General characteristics
- Type: 1890: ocean liner; 1915: cargo ship;
- Tonnage: 4,115 GRT, 2,934 NRT
- Length: 321.3 ft (97.9 m)
- Beam: 45.3 ft (13.8 m)
- Depth: 27.3 ft (8.3 m)
- Decks: 3
- Installed power: 339 NHP; 2,900 ihp
- Propulsion: 1 × triple-expansion engine; 1 × screw;
- Sail plan: barquentine
- Speed: 13.89 knots (25.7 km/h) maximum
- Capacity: passengers: 118 × 1st class; 42 × steerage; cargo: by 1914 included 2,500 cubic feet (71 m^{3}) refrigerated;
- Troops: 1898: 45 officers + 800 enlisted
- Crew: 1909: 87; 1917: 43;
- Notes: sister ship: Seguranca

= SS Vigilancia =

US steamship sunk in the First World War

SS Vigilancia was a merchant steamship that was built in Pennsylvania in 1890. It sailed between New York and Brazil via the West Indies until 1893, when its original owners went bankrupt. The New York and Cuba Mail Steamship Company, commonly known as Ward Line, owned her from 1894 until 1914, and ran it between New York and Mexico via Cuba. In 1898 it was a troopship in the Spanish–American War.

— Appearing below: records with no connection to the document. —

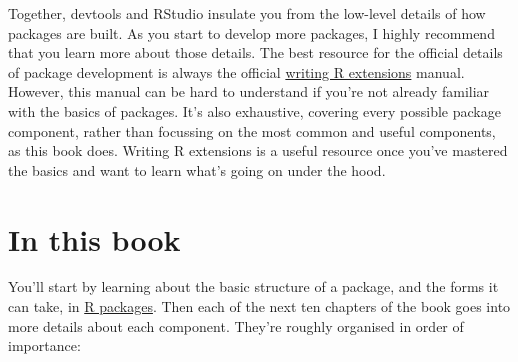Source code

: \documentclass[]{book}
\begin{document}
Together, devtools and RStudio insulate you from the low-level details of how packages are built. As you start to develop more packages, I highly recommend that you learn more about those details. The best resource for the official details of package development is always the official \href{http://cran.r-project.org/doc/manuals/R-exts.html\#Creating-R-packages}{writing R extensions} manual. However, this manual can be hard to understand if you're not already familiar with the basics of packages. It's also exhaustive, covering every possible package component, rather than focussing on the most common and useful components, as this book does. Writing R extensions is a useful resource once you've mastered the basics and want to learn what's going on under the hood.

\hypertarget{intro-outline}{%
\section{In this book}\label{intro-outline}}

You'll start by learning about the basic structure of a package, and the forms it can take, in \protect\hyperlink{package-structure}{R packages}. Then each of the next ten chapters of the book goes into more details about each component. They're roughly organised in order of importance:
\end{document}
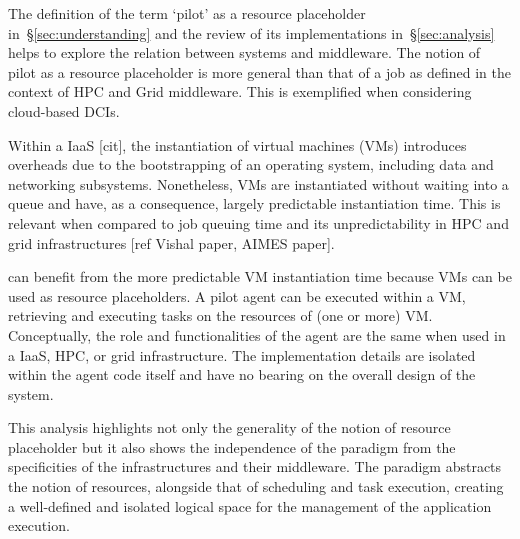 \documentclass{sig-alternate}
\begin{document}


The definition of the term `pilot' as a resource placeholder
in~\S\ref{sec:understanding} and the review of its implementations
in~\S\ref{sec:analysis} helps to explore the relation between \pilot systems
and middleware. The notion of pilot as a resource placeholder is more general
than that of a job as defined in the context of HPC and Grid middleware. This
is exemplified when considering cloud-based DCIs.

Within a IaaS [cit], the instantiation of virtual machines (VMs) introduces
overheads due to the bootstrapping of an operating system, including data and
networking subsystems. Nonetheless, VMs are instantiated without waiting into a
queue and have, as a consequence, largely predictable instantiation time. This
is relevant when compared to job queuing time and its unpredictability in HPC
and grid infrastructures [ref Vishal paper, AIMES paper].

\pilot can benefit from the more predictable VM instantiation time because VMs
can be used as resource placeholders. A pilot agent can be executed within a
VM, retrieving and executing tasks on the resources of (one or more) VM.
Conceptually, the role and functionalities of the \pilot agent are the same
when used in a IaaS, HPC, or grid infrastructure. The implementation details
are isolated within the agent code itself and have no bearing on the overall
design of the \pilot system.

This analysis highlights not only the generality of the notion of resource
placeholder but it also shows the independence of the \pilot paradigm from the
specificities of the infrastructures and their middleware. The \pilot paradigm
abstracts the notion of resources, alongside that of scheduling and task
execution, creating a well-defined and isolated logical space for the
management of the application execution.
\end{document}
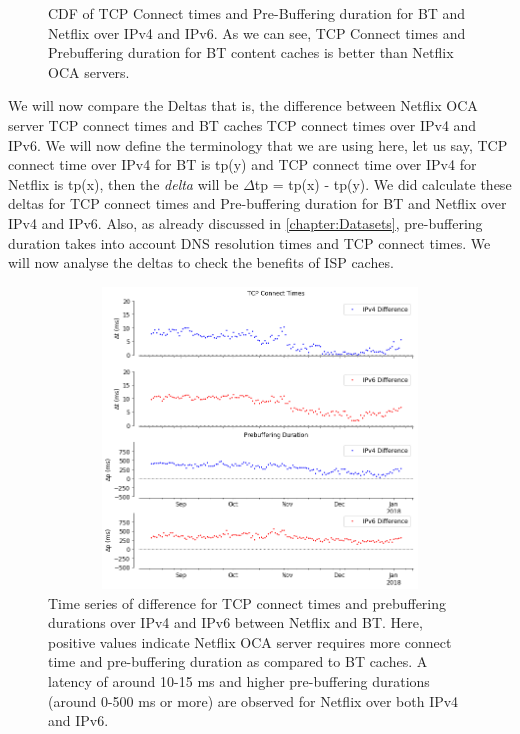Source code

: \begin{figure}
\begin{minipage}{0.5\textwidth}
	\end{minipage}
	\caption[BT-UK Connect Time and Prebuffering Duration CDF Absolute]{CDF of TCP Connect times and Pre-Buffering duration for BT and Netflix over IPv4 and IPv6. As we can see, TCP Connect times and Prebuffering duration for BT content caches is better than Netflix OCA servers.}
	\label{fig:BT-UK Connect Time and Prebuffering Duration CDF Absolute}
\end{figure}

\FloatBarrier

We will now compare the Deltas that is, the difference between Netflix OCA server TCP connect times and BT caches TCP connect times over IPv4 and IPv6. We will now define the
terminology that we are using here, let us say, TCP connect time over IPv4 for BT is tp(y) and TCP connect time over IPv4 for Netflix is tp(x), then the \textit{delta} will be $\Delta$tp = tp(x) - tp(y). 
We did calculate these deltas for TCP connect times and Pre-buffering duration for BT and Netflix over IPv4 and IPv6.
Also, as already discussed in \cref{chapter:Datasets}, pre-buffering duration takes into account DNS resolution times and TCP connect times. 
We will now analyse the deltas to check the benefits of ISP caches.

\begin{figure}[!ht]
	\centering
	\includegraphics[keepaspectratio, height=8cm, width=15cm]{figures/cache/btuk/netflix-tcp-pd-delay-timeseries-asn-2856.png}
	\caption[BT-UK TCP Connect Times and Pre-Buffering Duration Timeseries Deltas]{Time series of difference for TCP connect times and prebuffering durations over IPv4 and IPv6 between Netflix and BT. 
	Here, positive values indicate Netflix OCA server requires more connect time and pre-buffering duration as compared to BT caches. A latency of around 10-15 ms and higher pre-buffering durations (around 0-500 ms or more) are observed for Netflix over both IPv4 and IPv6.}
	\label{fig:BT-UK TCP Connect Times and Pre-Buffering Duration Timeseries Deltas}
\end{figure}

Vigilancia was a passenger and cargo ship until 1915, when it was bought by a company in Georgia to export US cotton to Germany. In 1916 it was bought by a new company that exported US trucks to the Entente Powers. In March 1917 a U-boat sank it in the North Atlantic, killing 15 of its crew, including six US citizens. This is one of several German attacks on US merchant ships that helped to provoke the US to declare war on Germany.

==Building==
In 1890 the Delaware River Iron Ship Building and Engine Works of Chester, Pennsylvania built a pair of sister ships for the United States and Brazil Steam Ship Company. They were named Seguranca and Vigilancia, meaning "Security" and "Vigilance". Vigilancia was said to have cost between $400,000 and $450,000.

Vigilancia was built as yard number 259 and launched on 17 September 1890. She was of mixed iron and steel construction. Her registered length was 321.3 ft, her beam was 45.3 ft, and her depth was 27.3 ft. Her tonnages were and . As built, she had berths for 160 passengers: 118 in first class, and 42 in steerage.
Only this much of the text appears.